** Records shown follows **

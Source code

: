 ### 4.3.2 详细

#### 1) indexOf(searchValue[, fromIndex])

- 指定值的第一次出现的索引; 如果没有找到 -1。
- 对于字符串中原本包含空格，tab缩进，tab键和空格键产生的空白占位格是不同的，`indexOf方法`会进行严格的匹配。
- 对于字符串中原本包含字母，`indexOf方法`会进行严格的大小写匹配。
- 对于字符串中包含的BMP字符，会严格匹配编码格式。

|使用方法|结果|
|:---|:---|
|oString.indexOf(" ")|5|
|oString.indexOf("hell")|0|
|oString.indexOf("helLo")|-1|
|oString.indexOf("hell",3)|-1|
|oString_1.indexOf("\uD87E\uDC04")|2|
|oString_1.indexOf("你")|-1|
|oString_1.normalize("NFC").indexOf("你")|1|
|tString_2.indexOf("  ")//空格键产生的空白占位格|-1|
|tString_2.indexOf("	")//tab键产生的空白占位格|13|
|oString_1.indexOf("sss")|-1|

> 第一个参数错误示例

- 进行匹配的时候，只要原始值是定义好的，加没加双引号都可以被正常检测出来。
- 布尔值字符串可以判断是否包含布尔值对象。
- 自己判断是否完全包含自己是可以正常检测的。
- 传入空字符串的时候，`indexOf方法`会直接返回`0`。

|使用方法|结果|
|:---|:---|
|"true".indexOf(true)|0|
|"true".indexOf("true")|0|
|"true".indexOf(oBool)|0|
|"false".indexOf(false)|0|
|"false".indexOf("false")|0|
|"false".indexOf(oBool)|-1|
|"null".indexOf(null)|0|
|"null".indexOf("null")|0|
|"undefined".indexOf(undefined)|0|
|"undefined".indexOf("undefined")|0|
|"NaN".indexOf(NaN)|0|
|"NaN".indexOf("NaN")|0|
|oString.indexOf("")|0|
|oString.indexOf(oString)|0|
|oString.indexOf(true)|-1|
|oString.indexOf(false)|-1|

** End of Records shown **

● Problem requirements:
In the entries above, find each line with the word "null" and show it.

● Answer to this exercise:
|"null".indexOf(null)|0|
|"null".indexOf("null")|0|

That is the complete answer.